When news surfaces about people getting into trouble over gaming habits, they tend to be students in high school or college. However, a middle-aged lawyer has been suspended from practicing law because his videogame "addiction" caused him to flub a number of cases, which wound up harming his clients.
43-year-old Mathew Eshelman was apparently fired from the firm he worked for in 2007 due to his addiction (which he claims stemmed from job stress and problems at home). After that, he set up his own practice and worked with a number of new clients. And, according to the Pennsylvania Supreme Court Disciplinary Board, that's when things got really bad:
"When attempting to conduct his own law practice, he sought refuge from his problems by playing video and computer games with an even greater intensity. He described himself as 'addicted' to the games," lawyer Howell K. Rosenberg wrote in the 89-page report.
The Pennsylvania Supreme Court Disciplinary Board's report detailed 17 cases - mostly involving bankruptcy, divorce, and debt collection - that Eshelman mishandled.

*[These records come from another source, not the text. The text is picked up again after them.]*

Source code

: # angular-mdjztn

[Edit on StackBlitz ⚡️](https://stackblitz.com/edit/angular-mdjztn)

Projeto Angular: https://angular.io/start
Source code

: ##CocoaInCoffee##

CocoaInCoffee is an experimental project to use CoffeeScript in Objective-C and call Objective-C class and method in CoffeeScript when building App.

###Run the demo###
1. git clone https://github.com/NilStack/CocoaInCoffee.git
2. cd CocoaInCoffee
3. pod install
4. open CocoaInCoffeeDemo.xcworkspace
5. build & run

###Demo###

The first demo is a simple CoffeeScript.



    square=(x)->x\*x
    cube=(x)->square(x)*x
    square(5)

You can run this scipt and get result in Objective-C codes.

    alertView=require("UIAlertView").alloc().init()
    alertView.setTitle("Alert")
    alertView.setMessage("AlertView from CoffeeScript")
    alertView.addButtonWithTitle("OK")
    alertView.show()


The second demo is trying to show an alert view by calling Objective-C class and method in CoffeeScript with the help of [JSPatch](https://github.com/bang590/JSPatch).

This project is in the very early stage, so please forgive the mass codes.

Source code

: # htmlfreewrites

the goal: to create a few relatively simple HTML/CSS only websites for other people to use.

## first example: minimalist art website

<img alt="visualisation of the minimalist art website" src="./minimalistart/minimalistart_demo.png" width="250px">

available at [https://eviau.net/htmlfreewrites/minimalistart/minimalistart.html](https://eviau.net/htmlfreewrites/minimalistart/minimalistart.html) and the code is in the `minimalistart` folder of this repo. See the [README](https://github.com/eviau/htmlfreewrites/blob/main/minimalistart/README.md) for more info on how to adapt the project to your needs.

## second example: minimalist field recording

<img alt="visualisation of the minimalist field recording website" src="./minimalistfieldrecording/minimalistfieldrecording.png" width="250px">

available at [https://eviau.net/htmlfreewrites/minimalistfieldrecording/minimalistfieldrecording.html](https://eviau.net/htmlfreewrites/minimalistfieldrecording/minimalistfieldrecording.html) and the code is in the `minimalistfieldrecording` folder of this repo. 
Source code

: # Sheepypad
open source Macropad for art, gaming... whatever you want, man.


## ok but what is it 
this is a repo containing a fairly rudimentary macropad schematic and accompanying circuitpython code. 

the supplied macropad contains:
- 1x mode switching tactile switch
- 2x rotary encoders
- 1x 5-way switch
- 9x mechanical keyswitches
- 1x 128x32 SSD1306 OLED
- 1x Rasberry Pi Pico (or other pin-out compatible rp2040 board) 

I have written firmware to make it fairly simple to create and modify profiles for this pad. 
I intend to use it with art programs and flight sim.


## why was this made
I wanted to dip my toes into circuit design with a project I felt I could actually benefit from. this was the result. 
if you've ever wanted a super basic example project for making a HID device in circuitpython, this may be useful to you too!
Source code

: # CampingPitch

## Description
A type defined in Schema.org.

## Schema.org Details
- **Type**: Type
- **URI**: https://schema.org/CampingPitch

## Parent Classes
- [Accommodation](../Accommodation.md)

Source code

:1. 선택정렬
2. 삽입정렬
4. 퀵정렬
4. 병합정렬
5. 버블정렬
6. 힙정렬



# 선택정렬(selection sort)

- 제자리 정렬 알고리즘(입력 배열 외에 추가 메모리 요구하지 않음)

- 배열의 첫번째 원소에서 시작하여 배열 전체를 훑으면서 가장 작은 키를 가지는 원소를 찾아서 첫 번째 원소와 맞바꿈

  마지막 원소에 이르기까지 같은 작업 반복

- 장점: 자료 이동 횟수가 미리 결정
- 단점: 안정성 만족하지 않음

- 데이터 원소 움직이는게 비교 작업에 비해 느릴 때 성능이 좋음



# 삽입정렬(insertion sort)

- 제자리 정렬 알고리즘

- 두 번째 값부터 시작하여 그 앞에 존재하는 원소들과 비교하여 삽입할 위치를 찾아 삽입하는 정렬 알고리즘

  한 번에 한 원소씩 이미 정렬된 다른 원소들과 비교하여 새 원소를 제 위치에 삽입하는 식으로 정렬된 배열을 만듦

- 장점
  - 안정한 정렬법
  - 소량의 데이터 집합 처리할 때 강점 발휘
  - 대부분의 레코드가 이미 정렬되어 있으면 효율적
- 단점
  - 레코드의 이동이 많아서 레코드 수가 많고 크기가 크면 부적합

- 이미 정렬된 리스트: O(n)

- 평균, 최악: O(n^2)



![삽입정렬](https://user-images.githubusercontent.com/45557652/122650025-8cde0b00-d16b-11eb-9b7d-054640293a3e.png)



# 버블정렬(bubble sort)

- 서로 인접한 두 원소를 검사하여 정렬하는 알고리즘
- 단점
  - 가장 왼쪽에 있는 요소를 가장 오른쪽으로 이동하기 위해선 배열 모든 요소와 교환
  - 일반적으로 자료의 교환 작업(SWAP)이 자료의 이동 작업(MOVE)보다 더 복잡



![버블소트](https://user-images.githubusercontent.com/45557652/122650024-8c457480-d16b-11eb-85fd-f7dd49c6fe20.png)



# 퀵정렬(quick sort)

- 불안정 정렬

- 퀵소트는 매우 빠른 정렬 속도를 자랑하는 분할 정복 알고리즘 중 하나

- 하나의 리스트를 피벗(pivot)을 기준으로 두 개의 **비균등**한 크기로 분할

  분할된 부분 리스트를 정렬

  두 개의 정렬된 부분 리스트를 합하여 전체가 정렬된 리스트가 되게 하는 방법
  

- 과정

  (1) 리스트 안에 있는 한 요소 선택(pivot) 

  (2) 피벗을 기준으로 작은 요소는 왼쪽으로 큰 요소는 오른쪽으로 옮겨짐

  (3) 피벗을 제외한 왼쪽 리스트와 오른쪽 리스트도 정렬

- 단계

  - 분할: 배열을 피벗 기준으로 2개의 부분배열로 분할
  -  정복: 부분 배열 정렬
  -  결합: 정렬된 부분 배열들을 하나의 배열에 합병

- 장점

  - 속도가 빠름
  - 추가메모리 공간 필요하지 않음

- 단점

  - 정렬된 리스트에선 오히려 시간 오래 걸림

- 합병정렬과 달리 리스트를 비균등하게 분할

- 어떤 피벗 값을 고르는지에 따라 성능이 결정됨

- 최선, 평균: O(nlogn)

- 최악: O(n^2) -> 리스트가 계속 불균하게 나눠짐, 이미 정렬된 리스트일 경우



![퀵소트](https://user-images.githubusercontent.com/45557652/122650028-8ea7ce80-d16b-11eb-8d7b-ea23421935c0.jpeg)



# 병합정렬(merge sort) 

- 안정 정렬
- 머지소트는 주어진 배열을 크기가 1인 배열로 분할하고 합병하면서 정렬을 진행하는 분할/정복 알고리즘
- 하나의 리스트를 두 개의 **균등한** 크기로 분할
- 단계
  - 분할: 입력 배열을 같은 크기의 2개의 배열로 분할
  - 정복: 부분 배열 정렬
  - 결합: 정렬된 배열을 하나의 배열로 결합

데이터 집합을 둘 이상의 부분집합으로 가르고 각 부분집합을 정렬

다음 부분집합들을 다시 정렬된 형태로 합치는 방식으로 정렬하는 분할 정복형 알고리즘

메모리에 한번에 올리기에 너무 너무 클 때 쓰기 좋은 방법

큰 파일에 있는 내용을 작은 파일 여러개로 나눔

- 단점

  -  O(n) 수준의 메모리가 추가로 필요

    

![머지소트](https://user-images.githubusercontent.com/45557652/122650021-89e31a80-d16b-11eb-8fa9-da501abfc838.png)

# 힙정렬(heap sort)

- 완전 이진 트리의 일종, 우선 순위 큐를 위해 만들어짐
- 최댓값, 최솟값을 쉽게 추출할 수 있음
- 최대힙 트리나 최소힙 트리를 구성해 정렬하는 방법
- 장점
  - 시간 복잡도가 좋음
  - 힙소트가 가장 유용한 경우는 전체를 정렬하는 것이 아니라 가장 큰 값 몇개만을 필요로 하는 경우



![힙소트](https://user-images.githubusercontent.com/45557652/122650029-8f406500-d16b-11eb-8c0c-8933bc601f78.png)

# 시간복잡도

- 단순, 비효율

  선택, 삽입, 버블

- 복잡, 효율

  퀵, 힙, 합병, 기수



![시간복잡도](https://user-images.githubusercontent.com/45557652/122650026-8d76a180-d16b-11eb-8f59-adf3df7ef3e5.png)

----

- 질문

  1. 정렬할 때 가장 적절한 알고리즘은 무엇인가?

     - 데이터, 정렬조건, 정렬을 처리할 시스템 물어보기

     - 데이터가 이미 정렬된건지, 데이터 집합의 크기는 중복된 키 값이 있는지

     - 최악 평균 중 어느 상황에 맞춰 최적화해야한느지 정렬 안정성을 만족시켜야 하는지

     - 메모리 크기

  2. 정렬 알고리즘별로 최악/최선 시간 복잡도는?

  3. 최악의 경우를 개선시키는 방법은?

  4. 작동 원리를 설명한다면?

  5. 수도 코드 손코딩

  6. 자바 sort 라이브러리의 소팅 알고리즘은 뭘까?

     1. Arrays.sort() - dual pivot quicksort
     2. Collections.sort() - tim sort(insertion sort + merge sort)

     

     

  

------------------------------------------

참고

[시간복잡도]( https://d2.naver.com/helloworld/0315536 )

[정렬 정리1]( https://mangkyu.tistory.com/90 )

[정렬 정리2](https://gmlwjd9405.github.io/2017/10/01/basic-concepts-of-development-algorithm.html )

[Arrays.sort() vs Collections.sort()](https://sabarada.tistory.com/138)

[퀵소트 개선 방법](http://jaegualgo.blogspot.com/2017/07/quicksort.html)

He missed deadlines, lost track of client money, and once lied in a divorce filing - all while ignoring calls from increasingly angry clients.
Sick of being ignored, Eshelman's clients (understandably) started filing complaints against him.
Reportedly the Disciplinary Board wanted to originally suspend Eshelman for five years, but lessened the sentence because the man used to be a decent lawyer. If Eshelman's videogame habits are really as bad as he claims, maybe he should think seriously about a rehab program.